As Hurricane Harvey bears down on the Texas coast, the Lone Star state is bracing for an estimated three feet of rainfall in the coming days.
With winds as high as 105 mph, air travel into and out of South Texas is set to face major disruptions during the storm.
Naturally, it would be wise to avoid flying into Texas this weekend if possible. However, if it’s a necessity, here’s what’s going on.
Since meteorologists expect Harvey to remain somewhat stationary along with the south Texas coast after making landfall near Corpus Christi, secondary airports in the area will bear the brunt of the chaos caused by the storm, FlightAware told Business Insider.
As expected, Corpus Christi International Airport has been shut down and is not expected to reopen until Monday, Southwest Airlines told Business Insider. Valley International Airport in Harlingen, Texas will close this afternoon and reopen on Sunday, the airline said. San Antonio International is operating with delays and reduced service but will be open this weekend.

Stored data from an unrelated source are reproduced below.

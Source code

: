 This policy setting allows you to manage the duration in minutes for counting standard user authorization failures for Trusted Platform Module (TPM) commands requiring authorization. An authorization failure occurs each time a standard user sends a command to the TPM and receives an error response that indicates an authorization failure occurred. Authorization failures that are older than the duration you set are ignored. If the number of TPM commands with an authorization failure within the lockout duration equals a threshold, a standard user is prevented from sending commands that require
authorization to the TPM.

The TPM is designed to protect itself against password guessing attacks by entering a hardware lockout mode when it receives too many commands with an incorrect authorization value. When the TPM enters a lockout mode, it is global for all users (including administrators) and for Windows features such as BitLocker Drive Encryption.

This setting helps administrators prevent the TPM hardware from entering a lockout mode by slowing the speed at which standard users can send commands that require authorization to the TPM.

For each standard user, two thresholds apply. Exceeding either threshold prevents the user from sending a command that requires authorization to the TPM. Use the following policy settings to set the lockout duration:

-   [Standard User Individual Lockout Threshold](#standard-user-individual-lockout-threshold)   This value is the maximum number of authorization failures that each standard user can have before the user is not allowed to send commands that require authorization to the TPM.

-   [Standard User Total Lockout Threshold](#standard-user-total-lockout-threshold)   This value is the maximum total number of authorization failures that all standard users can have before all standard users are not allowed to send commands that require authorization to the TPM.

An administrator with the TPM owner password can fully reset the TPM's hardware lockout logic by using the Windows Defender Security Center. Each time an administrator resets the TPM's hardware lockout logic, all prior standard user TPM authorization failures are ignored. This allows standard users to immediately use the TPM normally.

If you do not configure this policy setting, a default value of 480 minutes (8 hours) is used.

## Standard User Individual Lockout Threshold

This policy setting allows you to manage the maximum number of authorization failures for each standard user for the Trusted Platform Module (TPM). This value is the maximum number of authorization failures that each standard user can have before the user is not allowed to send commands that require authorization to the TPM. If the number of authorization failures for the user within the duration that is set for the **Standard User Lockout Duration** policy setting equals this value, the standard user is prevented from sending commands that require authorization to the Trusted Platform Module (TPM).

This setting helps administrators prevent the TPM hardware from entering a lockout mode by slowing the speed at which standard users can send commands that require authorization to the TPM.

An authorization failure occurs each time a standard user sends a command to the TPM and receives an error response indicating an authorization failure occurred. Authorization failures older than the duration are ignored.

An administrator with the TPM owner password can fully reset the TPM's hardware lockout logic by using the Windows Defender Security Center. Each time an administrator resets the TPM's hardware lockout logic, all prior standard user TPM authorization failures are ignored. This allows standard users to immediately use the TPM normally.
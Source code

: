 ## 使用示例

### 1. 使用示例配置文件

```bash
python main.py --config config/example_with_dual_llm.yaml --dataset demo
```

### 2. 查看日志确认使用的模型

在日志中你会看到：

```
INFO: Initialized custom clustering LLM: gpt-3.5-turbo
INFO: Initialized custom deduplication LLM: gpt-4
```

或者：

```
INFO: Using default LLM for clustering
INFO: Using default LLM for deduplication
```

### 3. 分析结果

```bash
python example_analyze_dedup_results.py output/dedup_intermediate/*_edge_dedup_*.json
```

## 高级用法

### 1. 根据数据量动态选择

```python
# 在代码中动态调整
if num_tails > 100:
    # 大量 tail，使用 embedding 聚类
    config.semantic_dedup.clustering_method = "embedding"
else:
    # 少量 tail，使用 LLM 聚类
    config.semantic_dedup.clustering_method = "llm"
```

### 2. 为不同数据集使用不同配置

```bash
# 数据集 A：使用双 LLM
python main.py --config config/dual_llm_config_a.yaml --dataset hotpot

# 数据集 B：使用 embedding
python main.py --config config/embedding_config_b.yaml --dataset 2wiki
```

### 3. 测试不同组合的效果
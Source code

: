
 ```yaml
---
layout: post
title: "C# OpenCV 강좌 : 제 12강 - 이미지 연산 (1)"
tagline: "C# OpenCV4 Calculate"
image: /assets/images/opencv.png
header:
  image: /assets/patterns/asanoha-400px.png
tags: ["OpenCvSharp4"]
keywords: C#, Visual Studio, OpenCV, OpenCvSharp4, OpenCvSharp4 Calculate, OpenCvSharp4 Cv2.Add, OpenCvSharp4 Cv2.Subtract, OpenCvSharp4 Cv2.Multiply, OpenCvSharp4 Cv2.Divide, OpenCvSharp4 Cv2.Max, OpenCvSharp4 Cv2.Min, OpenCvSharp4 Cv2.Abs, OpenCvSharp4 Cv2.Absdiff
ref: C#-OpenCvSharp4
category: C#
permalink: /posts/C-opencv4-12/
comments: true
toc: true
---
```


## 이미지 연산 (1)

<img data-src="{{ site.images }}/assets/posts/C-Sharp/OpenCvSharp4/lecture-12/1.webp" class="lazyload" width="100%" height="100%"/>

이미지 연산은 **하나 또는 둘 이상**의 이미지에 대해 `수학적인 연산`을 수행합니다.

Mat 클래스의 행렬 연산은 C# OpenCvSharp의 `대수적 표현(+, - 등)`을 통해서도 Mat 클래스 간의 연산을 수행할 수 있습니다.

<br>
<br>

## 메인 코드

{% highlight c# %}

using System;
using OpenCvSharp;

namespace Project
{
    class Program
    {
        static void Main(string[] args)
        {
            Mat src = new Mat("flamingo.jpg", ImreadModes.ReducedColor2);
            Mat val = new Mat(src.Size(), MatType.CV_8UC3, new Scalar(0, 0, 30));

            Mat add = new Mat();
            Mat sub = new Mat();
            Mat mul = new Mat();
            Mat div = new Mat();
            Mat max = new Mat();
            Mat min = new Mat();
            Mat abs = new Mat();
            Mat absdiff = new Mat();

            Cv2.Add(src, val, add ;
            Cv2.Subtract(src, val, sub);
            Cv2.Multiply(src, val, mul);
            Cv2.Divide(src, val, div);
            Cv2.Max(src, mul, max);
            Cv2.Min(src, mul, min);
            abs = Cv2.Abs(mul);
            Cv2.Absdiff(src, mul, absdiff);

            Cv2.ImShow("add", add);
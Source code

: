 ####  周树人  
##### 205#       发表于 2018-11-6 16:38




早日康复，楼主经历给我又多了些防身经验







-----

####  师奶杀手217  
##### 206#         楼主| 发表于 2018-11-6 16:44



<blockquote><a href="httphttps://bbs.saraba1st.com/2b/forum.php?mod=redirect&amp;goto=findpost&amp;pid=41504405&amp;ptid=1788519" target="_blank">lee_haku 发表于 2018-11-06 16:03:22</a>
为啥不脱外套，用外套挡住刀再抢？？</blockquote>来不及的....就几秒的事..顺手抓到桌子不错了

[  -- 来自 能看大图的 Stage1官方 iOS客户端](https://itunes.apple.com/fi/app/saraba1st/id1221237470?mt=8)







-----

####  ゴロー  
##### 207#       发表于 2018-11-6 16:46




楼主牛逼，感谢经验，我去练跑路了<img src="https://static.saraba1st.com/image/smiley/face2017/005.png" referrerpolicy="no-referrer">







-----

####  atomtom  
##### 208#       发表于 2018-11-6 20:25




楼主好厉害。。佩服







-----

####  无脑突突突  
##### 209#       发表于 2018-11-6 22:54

The only major airports expected to face Harvey’s fury directly will be Houston’s George Bush Intercontinental and Hobby Airports. Both airports will be subject to significant flight delays and cancellations. However, they are expected to remain open.
The majority of flights at these airports are operated by United and Southwest.
Southwest Airlines said in a statement that it is monitoring the storm and will make flight adjustments where needed. So far, about 120 flights have been canceled, the airline said.
Southwest is offering extra flexibility for flights changes for those travelling between Friday and Monday from Austin, Corpus Christi, Houston-Hobby, Harlingen, and San Antonio airports. Details can be found on Southwest.com.
In an email to Business Insider, a United spokesman said that they are also monitoring the situation and that they have waiver policies in place for those travelling through the affected areas. So far, about 25 United flights have been canceled because of the storm, however, the spokesman said that number will likely change over the weekend.
Customers can visit United.com or download the mobile app for the latest updates and developments.
United is also repositioning aircraft and bringing in more customer service agents and ramp workers to help make sure the airline has the resources it needs during and after the storm.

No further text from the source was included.